Одним словом, жанр действительно не виноват в том, что многие детективы плохи. Мысль в целом достаточно тривиальная, но ее приходится повторять, приходилось и автору этих строк в разных статьях. Удивительно, что никому не взбредет на ум обвинить жанр новеллы во второсортности — ведь слабых, проходных новелл за всю историю человечества написано много больше, чем хороших. Может, их просто никто не читал, тогда как и плохие детективы пользуются читательским спросом?
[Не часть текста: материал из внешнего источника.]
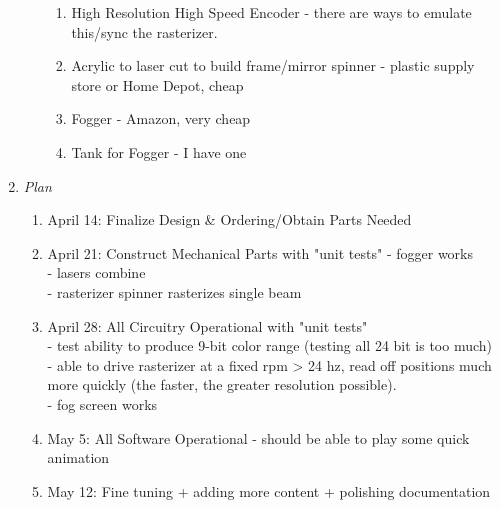 \documentclass[12pt]{article}
\begin{document}
\begin{enumerate}
\begin{enumerate}
\begin{enumerate}
\item High Resolution High Speed Encoder - there are ways to emulate this/sync the rasterizer.
\item Acrylic to laser cut to build frame/mirror spinner 
- plastic supply store or Home Depot, cheap
\item Fogger - Amazon, very cheap
\item Tank for Fogger - I have one
\end{enumerate}
\end{enumerate}
\item
\emph{Plan}
\begin{enumerate}
\item
April 14: Finalize Design \& Ordering/Obtain Parts Needed
\item
April 21: Construct Mechanical Parts with "unit tests"
- fogger works\\
- lasers combine\\
- rasterizer spinner rasterizes single beam
\item
April 28: All Circuitry Operational with "unit tests"\\
- test ability to produce 9-bit color range (testing all 24 bit is too much)\\
- able to drive rasterizer at a fixed rpm > 24 hz, read off positions much more quickly
(the faster, the greater resolution possible).\\
- fog screen works
\item
May 5: All Software Operational
- should be able to play some quick animation
\item
May 12: Fine tuning + adding more content + polishing documentation
\end{enumerate}
\end{enumerate}
\end{document}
Рискуя вызвать категорическое несогласие преданных поклонников жанра, все же скажу, что даже у таких признанных классиков жанра, как Агата Кристи и Жорж Сименон, немало книг слабых и малоинтересных. Думаю, главная причина этого — их гиперпродуктивность. Выпуская каждый год по одному, а иногда по два и больше романов, честно говоря, невозможно держать одинаково высокий уровень. Поточное массовое производство всегда было противопоказано искусству. Но искусство ли детектив? Как убедительно ответить на этот вопрос? Например. Агата Кристи была возведена в рыцарское достоинство — честь, которой удостаивались только самые выдающиеся деятели политики, науки и культуры. До сих пор на Бейкер-стрит, куда А. Конан Дойл когда-то чисто случайно «поселил» своего героя Шерлока Холмса, идут письма читателей, иногда содержащие просьбы о помощи или о совете. Есть и в СССР фанатичные поклонники и знатоки жанра. Когда несколько лет назад на русском языке вышел подготовленный мной обширный том произведений Агаты Кристи, я получил несколько писем с дельными и конкретными критическими замечаниями.
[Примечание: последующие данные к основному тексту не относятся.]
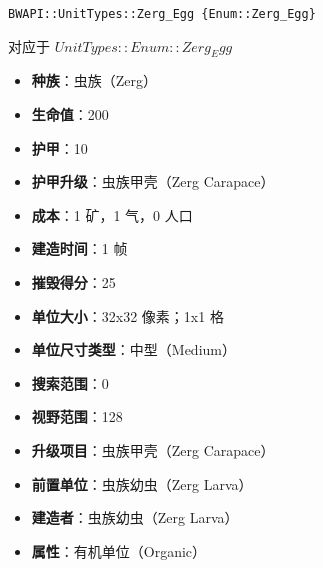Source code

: \begin{tcolorbox}[colback=white, colframe=black!60!white, title=Zerg\_Egg(), arc=0mm]
    \begin{verbatim}
BWAPI::UnitTypes::Zerg_Egg {Enum::Zerg_Egg}
    \end{verbatim}
    对应于  $ UnitTypes::Enum::Zerg_Egg $ 
    \begin{itemize}
        \item \textbf{种族}：虫族（Zerg）
        \item \textbf{生命值}：200
        \item \textbf{护甲}：10
        \item \textbf{护甲升级}：虫族甲壳（Zerg Carapace）
        \item \textbf{成本}：1 矿，1 气，0 人口
        \item \textbf{建造时间}：1 帧
        \item \textbf{摧毁得分}：25
        \item \textbf{单位大小}：32x32 像素；1x1 格
        \item \textbf{单位尺寸类型}：中型（Medium）
        \item \textbf{搜索范围}：0
        \item \textbf{视野范围}：128
        \item \textbf{升级项目}：虫族甲壳（Zerg Carapace）
        \item \textbf{前置单位}：虫族幼虫（Zerg Larva）
        \item \textbf{建造者}：虫族幼虫（Zerg Larva）
        \item \textbf{属性}：有机单位（Organic）
    \end{itemize}
\end{tcolorbox}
Лично я убежден в том, что детектив — полноправный, а главное, жизнестойкий литературный жанр. Но люди, читающие исключительно детективы, признаться, вызывают у меня сочувствие, смешанное с жалостью, — уж слишком они обедняют себя, проходя мимо неистощимого богатства книжной культуры, накопленного человечеством за его многовековую историю.
Детектив в принципе — самый законопослушный и охранительный жанр. В каноническом произведении персонажа, преступившего писаный или неписаный кодекс, неминуемо ждет наказание или порицание. В этом смысле детектив всегда строго морален и даже дидактичен. Тем более любопытны соображения Т. Кестхейи о том, почему при фашистских режимах в Германии и в Италии детектив был, мягко говоря, не в чести: «Диктаторские режимы дразнило и раздражало то, что в большинстве детективов любители, частные лица одерживали победы, не раз посрамляя бездарную полицейскую бюрократию. Торжество гражданина над аппаратом принуждения — по крайней мере это вычитывали из детективных книг цензоры»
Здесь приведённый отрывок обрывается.